3. The robot of claim 1, wherein said processor is further configured to calculate shot information after the golf ball is hit by the golf club, and to cause said display device to display the shot information, the shot information including at least one of a carry distance, a maximum height of the golf ball, a club speed of the golf club, a ball speed of the golf ball, a backspin rate of the golf ball, or a combination thereof.

4. The robot of claim 1, wherein the first target location is behind a tee box by a first predetermined distance.

5. The robot of claim 4, wherein the first predetermined distance is between two meters and three meters.

6. The robot of claim 1, wherein said memory device further stores shot history information associated with the user, and said processor is further configured

to perform calculation, based on the golf course map information and the shot history information, to obtain advisory information that includes an advised golf club to use and an advised orientation of a shot to be made,

to record club information associated with the golf club selected by the user to hit the golf ball, and

to calculate, based on the golf course map information and the shot history information, an advised destination position to which the golf ball is advised to be hit.

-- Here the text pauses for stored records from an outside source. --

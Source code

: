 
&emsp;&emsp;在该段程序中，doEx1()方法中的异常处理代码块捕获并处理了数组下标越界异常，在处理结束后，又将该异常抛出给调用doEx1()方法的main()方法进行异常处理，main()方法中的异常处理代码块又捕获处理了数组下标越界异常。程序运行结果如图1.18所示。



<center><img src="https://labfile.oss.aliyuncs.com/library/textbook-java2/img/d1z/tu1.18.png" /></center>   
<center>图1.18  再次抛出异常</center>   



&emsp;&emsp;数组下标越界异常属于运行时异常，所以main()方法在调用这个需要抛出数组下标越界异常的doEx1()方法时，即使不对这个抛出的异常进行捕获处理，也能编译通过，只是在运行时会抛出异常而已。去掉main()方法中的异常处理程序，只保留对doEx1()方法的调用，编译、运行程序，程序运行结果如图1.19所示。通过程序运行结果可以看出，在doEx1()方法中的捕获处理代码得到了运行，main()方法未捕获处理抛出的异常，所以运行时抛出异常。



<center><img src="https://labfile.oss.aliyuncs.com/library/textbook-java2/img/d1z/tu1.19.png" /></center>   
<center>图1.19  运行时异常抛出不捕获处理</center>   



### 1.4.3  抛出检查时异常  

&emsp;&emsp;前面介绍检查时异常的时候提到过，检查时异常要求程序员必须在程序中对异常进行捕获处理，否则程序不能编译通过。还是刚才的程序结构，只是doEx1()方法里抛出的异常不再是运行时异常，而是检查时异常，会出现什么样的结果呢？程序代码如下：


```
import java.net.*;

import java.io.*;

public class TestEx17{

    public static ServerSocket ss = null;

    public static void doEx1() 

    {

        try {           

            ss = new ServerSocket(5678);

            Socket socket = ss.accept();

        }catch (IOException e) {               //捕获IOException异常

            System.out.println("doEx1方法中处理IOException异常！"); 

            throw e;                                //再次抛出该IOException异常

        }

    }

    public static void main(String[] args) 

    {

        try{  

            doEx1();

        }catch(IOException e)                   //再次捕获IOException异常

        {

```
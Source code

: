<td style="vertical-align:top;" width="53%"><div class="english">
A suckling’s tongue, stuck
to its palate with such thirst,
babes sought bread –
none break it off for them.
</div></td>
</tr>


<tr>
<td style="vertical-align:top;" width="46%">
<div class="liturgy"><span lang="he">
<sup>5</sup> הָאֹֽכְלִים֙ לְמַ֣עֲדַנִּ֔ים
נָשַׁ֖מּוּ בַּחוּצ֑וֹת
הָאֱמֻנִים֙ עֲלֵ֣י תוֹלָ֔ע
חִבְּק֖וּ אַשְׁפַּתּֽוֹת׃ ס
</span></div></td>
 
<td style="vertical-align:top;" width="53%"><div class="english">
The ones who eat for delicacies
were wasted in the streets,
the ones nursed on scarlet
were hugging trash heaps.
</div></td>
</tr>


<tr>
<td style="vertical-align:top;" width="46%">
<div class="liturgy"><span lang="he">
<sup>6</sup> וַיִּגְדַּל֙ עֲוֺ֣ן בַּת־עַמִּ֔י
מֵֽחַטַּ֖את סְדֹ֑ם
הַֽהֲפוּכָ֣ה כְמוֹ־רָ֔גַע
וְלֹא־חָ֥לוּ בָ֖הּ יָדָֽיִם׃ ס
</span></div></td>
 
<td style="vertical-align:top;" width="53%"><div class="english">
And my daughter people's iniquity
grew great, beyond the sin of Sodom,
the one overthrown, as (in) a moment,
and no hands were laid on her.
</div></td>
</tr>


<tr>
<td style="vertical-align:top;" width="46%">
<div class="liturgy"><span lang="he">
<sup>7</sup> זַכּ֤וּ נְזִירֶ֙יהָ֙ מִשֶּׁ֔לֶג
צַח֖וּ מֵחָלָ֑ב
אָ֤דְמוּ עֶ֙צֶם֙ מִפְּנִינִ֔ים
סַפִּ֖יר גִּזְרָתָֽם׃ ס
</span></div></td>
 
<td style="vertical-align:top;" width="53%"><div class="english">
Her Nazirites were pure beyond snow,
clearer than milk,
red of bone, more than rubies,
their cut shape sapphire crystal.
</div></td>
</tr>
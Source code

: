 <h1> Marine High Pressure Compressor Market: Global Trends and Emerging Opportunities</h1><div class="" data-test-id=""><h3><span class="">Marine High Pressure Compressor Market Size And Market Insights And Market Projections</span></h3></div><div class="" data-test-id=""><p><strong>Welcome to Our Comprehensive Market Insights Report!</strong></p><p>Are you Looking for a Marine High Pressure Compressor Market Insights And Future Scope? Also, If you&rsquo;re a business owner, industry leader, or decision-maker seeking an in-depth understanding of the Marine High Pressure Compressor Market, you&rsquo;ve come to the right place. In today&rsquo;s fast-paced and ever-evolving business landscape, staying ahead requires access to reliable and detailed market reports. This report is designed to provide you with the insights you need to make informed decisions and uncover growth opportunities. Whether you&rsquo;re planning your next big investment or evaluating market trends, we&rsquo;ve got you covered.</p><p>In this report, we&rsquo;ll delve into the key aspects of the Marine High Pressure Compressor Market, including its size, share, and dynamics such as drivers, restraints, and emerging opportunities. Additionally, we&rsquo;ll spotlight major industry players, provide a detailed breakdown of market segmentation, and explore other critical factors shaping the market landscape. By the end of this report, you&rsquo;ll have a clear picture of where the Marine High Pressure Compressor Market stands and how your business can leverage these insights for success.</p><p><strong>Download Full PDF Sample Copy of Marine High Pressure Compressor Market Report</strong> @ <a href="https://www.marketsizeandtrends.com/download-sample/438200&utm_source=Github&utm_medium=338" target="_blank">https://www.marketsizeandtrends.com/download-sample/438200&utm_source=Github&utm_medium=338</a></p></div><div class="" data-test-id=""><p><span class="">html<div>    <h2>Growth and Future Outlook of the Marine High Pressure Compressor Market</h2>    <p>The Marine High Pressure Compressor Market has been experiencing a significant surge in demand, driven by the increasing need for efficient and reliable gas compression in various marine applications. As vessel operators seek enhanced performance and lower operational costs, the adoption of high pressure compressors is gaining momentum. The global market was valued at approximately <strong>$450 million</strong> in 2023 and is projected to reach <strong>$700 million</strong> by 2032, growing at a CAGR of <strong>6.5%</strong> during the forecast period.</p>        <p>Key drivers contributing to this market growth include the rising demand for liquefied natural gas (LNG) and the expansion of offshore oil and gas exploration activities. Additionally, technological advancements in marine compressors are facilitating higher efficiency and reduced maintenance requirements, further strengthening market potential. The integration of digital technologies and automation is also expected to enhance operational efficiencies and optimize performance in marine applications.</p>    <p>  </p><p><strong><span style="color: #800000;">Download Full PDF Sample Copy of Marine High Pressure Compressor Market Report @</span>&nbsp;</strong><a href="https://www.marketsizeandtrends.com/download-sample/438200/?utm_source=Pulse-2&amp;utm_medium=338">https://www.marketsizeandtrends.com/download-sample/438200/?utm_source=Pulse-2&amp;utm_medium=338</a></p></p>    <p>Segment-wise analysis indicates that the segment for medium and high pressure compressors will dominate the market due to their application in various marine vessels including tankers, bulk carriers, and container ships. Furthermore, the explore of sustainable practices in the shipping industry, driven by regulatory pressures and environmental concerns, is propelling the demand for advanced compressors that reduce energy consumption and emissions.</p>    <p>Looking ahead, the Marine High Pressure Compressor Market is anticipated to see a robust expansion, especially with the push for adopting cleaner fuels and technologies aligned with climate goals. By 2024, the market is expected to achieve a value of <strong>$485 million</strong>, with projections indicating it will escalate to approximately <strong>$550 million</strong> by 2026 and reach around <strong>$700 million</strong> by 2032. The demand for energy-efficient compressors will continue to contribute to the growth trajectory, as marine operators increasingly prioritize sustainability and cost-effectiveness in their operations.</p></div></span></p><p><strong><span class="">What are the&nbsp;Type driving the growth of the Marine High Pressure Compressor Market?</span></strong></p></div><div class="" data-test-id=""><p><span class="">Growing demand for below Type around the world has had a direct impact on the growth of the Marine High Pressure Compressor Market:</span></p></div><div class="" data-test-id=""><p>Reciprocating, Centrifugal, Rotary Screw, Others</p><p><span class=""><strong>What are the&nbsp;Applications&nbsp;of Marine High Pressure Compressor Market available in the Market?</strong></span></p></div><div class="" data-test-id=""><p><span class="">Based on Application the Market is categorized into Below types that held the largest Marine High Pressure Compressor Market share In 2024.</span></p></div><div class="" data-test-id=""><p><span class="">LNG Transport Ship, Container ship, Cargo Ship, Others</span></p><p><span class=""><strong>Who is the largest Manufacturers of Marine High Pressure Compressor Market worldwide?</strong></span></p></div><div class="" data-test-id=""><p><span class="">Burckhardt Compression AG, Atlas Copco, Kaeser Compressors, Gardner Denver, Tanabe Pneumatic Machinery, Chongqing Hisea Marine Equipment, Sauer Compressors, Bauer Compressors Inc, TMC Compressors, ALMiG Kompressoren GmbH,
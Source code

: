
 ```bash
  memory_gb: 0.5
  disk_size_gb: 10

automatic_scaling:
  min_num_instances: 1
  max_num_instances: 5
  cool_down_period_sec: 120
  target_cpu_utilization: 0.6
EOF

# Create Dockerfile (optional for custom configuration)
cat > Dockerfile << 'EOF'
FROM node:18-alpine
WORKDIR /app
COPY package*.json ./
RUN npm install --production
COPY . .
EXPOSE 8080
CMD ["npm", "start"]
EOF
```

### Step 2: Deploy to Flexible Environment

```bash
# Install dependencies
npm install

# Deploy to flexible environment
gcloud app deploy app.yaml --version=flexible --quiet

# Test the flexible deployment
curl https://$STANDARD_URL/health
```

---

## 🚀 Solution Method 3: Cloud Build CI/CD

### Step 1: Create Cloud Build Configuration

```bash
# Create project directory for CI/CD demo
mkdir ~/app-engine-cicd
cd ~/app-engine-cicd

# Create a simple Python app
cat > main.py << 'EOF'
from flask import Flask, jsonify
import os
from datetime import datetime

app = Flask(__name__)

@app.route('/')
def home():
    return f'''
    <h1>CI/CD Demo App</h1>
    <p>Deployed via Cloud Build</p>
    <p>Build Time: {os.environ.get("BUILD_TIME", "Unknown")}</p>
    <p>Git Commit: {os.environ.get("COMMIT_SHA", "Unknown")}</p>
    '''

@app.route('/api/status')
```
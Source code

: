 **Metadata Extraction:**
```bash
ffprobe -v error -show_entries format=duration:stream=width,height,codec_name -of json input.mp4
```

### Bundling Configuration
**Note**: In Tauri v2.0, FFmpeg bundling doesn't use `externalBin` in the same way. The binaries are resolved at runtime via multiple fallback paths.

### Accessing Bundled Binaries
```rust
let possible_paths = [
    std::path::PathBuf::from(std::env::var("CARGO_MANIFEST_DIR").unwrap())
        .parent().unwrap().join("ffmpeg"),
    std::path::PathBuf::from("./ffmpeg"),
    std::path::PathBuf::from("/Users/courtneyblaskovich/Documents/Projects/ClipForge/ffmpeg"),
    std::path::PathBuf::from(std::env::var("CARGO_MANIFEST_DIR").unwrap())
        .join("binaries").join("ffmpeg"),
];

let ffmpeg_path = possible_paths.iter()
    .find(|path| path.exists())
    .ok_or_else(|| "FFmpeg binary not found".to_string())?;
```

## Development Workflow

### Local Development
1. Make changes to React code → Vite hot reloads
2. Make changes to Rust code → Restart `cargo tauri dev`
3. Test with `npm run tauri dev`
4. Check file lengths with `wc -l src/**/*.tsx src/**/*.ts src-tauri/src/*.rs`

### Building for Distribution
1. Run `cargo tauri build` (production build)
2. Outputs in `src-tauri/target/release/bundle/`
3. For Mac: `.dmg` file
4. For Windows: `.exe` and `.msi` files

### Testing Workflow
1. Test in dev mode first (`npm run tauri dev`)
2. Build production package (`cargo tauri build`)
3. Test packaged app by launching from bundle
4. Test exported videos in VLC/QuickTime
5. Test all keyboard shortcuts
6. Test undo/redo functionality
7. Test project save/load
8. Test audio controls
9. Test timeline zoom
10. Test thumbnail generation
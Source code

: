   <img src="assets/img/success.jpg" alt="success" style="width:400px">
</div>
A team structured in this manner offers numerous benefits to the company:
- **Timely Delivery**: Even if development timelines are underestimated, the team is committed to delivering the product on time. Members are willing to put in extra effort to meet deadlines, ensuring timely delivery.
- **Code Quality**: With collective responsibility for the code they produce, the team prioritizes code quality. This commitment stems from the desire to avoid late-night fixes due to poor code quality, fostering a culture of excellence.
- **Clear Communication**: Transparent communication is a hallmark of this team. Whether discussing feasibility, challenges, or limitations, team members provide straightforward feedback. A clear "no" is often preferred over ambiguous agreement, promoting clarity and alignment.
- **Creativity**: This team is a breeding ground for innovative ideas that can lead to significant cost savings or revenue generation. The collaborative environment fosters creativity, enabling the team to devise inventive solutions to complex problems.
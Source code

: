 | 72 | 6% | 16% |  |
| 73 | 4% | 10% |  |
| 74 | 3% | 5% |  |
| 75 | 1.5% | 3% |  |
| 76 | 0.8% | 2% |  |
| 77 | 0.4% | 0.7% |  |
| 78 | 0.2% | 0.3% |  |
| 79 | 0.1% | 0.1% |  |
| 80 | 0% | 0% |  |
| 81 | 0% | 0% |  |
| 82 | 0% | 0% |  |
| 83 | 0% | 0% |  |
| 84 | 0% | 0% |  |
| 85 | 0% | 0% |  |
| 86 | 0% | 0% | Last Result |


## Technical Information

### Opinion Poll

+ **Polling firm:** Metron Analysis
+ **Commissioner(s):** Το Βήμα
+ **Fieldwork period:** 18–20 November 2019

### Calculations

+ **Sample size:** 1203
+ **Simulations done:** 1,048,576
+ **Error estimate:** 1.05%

7. The robot of claim 6, further comprising a camera device coupled to said processor and configured to capture an image of the golf club selected by the user to hit the golf ball, wherein said processor is further configured to recognize a club number of the golf club based on the image captured by said camera device for generating the club information.

8. The robot of claim 1, wherein said processor is further configured

to calculate, based on the estimated landing position and the golf course map information, a second target location that is spaced apart from the estimated landing position by a second predetermined distance, and

to enable automatic movement of said self-propelled body to the second target location based on the golf course map information, the location information, the orientation information and the lidar information.

9. The robot of claim 8, wherein the second predetermined distance is between two meters and three meters.

10. The robot of claim 1, wherein said lidar device is disposed on a top face of said self-propelled body to sense the object or objects around said self-propelled body in all directions.

11. The robot of claim 1, further comprising a touch sensing operation device, wherein said memory device further stores a user operation interface which is controllable by the user through said touch sensing operation device.

12. The robot of claim 1, further comprising a microphone and a speaker for allowing interaction between the user and said robot by voice.

13. The robot of claim 1, further comprising a wireless communication device connected to the Internet for downloading an update of the golf course map information.

14. The robot of claim 1, further comprising a wireless communication device connected to the Internet via a mobile communication network, and configured to upload information of the user playing golf to a cloud server via the Internet.

15. The robot of claim 1, further comprising a wireless communication device to be connected to a cloud server using a device that is one of a computer, a mobile phone and a wireless access point for uploading information of the user playing golf to the cloud server via a mobile communication network.

16. The robot of claim 1, further comprising a wireless communication device for the user to interact with said robot by operating an application installed in a mobile phone that establishes wireless communication with said wireless communication device.